Fixed annuities can take two different forms:
Deferred fixed annuities. This type of fixed annuity retains interest income in the plan, so that it will grow into a larger amount for a predetermined number of years. After that point, you can begin taking distributions out of the plan to provide you with immediate income.
Immediate fixed annuities. This is a fixed annuity that pays you income immediately. You establish the annuity, and it begins paying you a regular income, according to the terms of the plan.
The Benefits of Fixed Rate Annuities
Fixed annuities come with a number of benefits that make them desirable investments, particularly for those who are close to retirement. Some of those benefits include:
Guaranteed interest rate returns. Fixed annuities can provide a guaranteed income for the life of the annuity contract. This is very unlike the performance of stocks, where both principal value and dividend income are subject to change over time.
Low minimum investment requirements.

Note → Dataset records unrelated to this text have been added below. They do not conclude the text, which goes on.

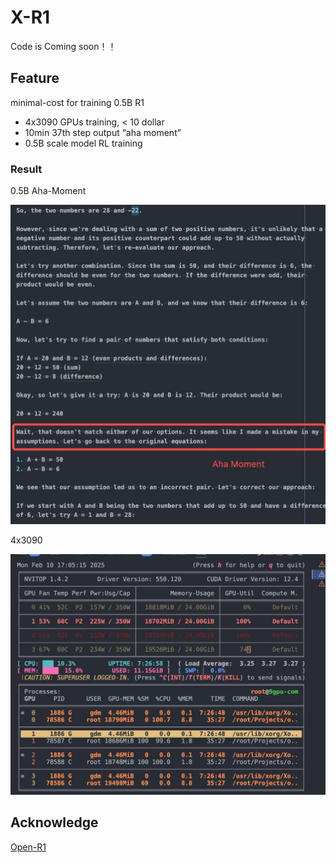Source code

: # X-R1

Code is Coming soon！！

## Feature

minimal-cost for training 0.5B R1

- 4x3090 GPUs training, < 10 dollar
- 10min 37th step output “aha moment”
- 0.5B scale model RL training 

### Result

0.5B Aha-Moment

![Aha-Moment](./README.assets/0dot5B_Aha-Moment.JPG)

4x3090

![IMG_6330](./README.assets/IMG_6330.JPG)

## Acknowledge

[Open-R1](https://github.com/huggingface/open-r1)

You can generally purchase fixed annuity contracts for as little as $1,000 to $10,000. That puts them within reach of both new and small investors. This is especially true if you are a small investor who is looking to diversify your investments, and want to include a fixed income component.
Interest income is tax-deferred. In this way, a fixed annuity works similar to a Roth IRA. Though the contributions to the plan are not tax-deductible, the interest income earned on the annuity is tax-deferred. That means that you will not have to pay income taxes on your interest income. No tax will be required until you begin taking distributions from the annuity.

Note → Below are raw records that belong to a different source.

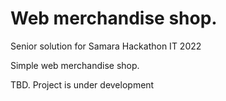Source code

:# Web merchandise shop.
Senior solution for Samara Hackathon IT 2022

Simple web merchandise shop.

TBD. Project is under development
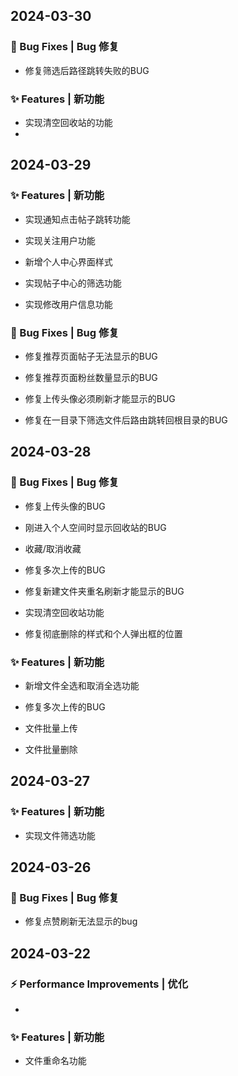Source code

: 
## 2024-03-30

### 🐛 Bug Fixes | Bug 修复

* 修复筛选后路径跳转失败的BUG

### ✨ Features | 新功能

* 实现清空回收站的功能
* 
## 2024-03-29

### ✨ Features | 新功能

* 实现通知点击帖子跳转功能

* 实现关注用户功能

* 新增个人中心界面样式

* 实现帖子中心的筛选功能

* 实现修改用户信息功能

### 🐛 Bug Fixes | Bug 修复

* 修复推荐页面帖子无法显示的BUG

* 修复推荐页面粉丝数量显示的BUG

* 修复上传头像必须刷新才能显示的BUG

* 修复在一目录下筛选文件后路由跳转回根目录的BUG

## 2024-03-28

### 🐛 Bug Fixes | Bug 修复

* 修复上传头像的BUG
  
* 刚进入个人空间时显示回收站的BUG
  
* 收藏/取消收藏

* 修复多次上传的BUG

* 修复新建文件夹重名刷新才能显示的BUG

* 实现清空回收站功能

* 修复彻底删除的样式和个人弹出框的位置

### ✨ Features | 新功能

* 新增文件全选和取消全选功能

* 修复多次上传的BUG

* 文件批量上传

* 文件批量删除

## 2024-03-27

### ✨ Features | 新功能

* 实现文件筛选功能

## 2024-03-26

### 🐛 Bug Fixes | Bug 修复

* 修复点赞刷新无法显示的bug

## 2024-03-22

### ⚡ Performance Improvements | 优化

* 

### ✨ Features | 新功能

* 文件重命名功能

And much as is the case with other types of tax-deferred investment plans, you must generally wait to take withdrawals from the plan until you are at least 59 1/2 years old. Should you take them sooner, you will not only have to pay ordinary income tax on the withdrawals, but also the IRS 10% penalty on early withdrawals.
(NOTE: Though some insurance agents will encourage you to do so, you probably don’t want to include fixed annuities in your IRA or other retirement plan. That’s because the income on them is already tax-deferred, so including them in a plan that’s also tax-deferred serves no real purpose. It’s similar to why you wouldn’t put municipal bonds into a retirement account – the income on them is already tax-free.)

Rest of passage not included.